O desafio do “não lugar”: por que as artes visuais ainda ignoram as infâncias?
- Maria Zuquim

- 29 de jan.
- 3 min de leitura
“Não encoste.”
“Não corra.”
“Não faça barulho.”
Essas frases soam familiares para quem já tentou atravessar um espaço de arte
acompanhado por uma criança. O que poderia ser um território de descoberta, curiosidade
e sensibilidade acaba, muitas vezes, transformando-se em um espaço de contenção e
silêncio forçado.
Essa experiência recorrente revela uma pergunta urgente: por que as artes visuais ainda
oferecem tão pouco espaço real para as infâncias?

O que é o “não lugar” das artes para as infâncias
O “não lugar” não diz respeito apenas à ausência física das crianças nos espaços de arte.
Ele aponta algo mais profundo: a forma como esses espaços são pensados sem considerar
a infância como ponto de partida.
Um lugar só existe plenamente quando é vivido; quando permite troca, presença, diálogo e
experiência.
O “não lugar” surge quando as crianças até podem estar ali, mas não são consideradas na
organização do espaço, na curadoria, na escala ou na forma de fruição. Surge quando não
há abertura para que experimentem a obra com o corpo inteiro — tocando, explorando,
movimentando-se e imaginando.
Assim, o “não lugar” não é apenas a proibição explícita: é também o silêncio estrutural que
impede a experiência.
Os muitos “nãos” que afastam as crianças da arte
Esse afastamento acontece de maneiras diferentes, algumas mais visíveis, outras mais
sutis.
O “não” direto: É o mais evidente. São as regras que limitam o corpo da criança: não
encostar, não correr, não fazer barulho, não se aproximar demais. Esses “nãos”
interrompem a fruição e transformam a arte em algo distante, quase intocável.
O “não” sutil: Mais silencioso e, muitas vezes, mais profundo.
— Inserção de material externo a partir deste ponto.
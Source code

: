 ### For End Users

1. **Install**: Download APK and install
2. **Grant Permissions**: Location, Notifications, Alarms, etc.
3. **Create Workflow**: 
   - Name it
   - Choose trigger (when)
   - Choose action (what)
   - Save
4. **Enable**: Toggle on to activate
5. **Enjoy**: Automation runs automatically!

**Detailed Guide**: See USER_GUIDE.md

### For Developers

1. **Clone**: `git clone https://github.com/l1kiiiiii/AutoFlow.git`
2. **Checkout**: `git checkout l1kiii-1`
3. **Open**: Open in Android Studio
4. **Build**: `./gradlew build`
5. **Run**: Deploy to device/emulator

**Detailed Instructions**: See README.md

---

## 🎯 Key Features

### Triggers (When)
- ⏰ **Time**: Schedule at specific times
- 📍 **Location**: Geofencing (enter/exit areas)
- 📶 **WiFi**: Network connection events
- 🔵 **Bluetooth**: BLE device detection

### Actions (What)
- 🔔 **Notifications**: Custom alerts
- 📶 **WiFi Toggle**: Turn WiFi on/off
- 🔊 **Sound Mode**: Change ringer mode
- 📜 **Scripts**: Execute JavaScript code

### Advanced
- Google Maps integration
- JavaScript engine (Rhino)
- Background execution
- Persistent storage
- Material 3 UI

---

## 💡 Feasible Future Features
Está presente na forma
como exposições são concebidas sem reconhecer a infância como público legítimo. São
obras e espaços que não dialogam com o modo como as crianças percebem o mundo,
criando um distanciamento que não precisa ser verbalizado para ser sentido.
O “não” do sistema da arte: Este é estrutural. É a ideia de que existe uma “arte maior” e,
abaixo dela, uma “arte para crianças”, frequentemente relegada a ações educativas ou
programações secundárias. Como se a arte destinada às infâncias precisasse sempre
justificar sua existência por meio de um objetivo pedagógico e não pudesse existir
simplesmente como experiência estética.
O círculo vicioso da ausência
Quando a arte não é pensada para as infâncias, poucas obras são criadas para esse
público. Com poucas obras, os espaços expositivos não se abrem. Sem espaço, os artistas
sentem-se desestimulados a criar.
A ausência se repete.
Muitas exposições chamadas de “infantis” acabam sendo adaptações de obras que nunca
foram concebidas para crianças, reforçando a ideia de que a infância é sempre um
acréscimo, nunca o ponto de partida.
Corpos livres que incomodam
Na raiz desse problema está a forma como o sistema da arte se construiu historicamente:
como espaço de poder, prestígio e hierarquias. Nem todos os corpos são bem-vindos
nesses territórios. E os corpos das crianças — livres, curiosos, ruidosos e em movimento —
frequentemente atravessam fronteiras que o sistema tenta manter intactas.
Desde cedo, aprendemos a domesticar os corpos: sentar direito, falar baixo, ocupar pouco
espaço. As crianças, por ainda não terem internalizado completamente essas regras,
revelam o quanto essas normas são artificiais. E isso incomoda.
Por que romper com o “não lugar” é urgente
Excluir as crianças da experiência artística não é apenas uma questão de acesso; é uma
questão de formação de sensibilidade, pensamento e presença.
A arte tem o poder de afrouxar os nós do tecido social. Mas, para isso, precisa estar
disponível desde cedo, em sua complexidade, sutileza e potência. Reconhecer a criança
como sujeito estético, capaz de sentir, interpretar, criar e se relacionar com a arte, é um
passo fundamental para construir uma sociedade mais crítica, plural e sensível.

A Cidadela como contraponto
É nesse contexto que a Cidadela se apresenta como um gesto de ruptura.
Ao pensar o espaço expositivo a partir do corpo da criança, de seu tempo e de seu modo de
explorar e sentir, a Cidadela afirma que a infância não é um problema a ser contido: é um
território a ser habitado.
Aqui, não se pede silêncio; pede-se escuta. Não se proíbe o corpo; convida-se ao
movimento. Romper com o “não lugar” é, antes de tudo, reconhecer que a arte só se torna
inteira quando todas as infâncias podem habitá-la.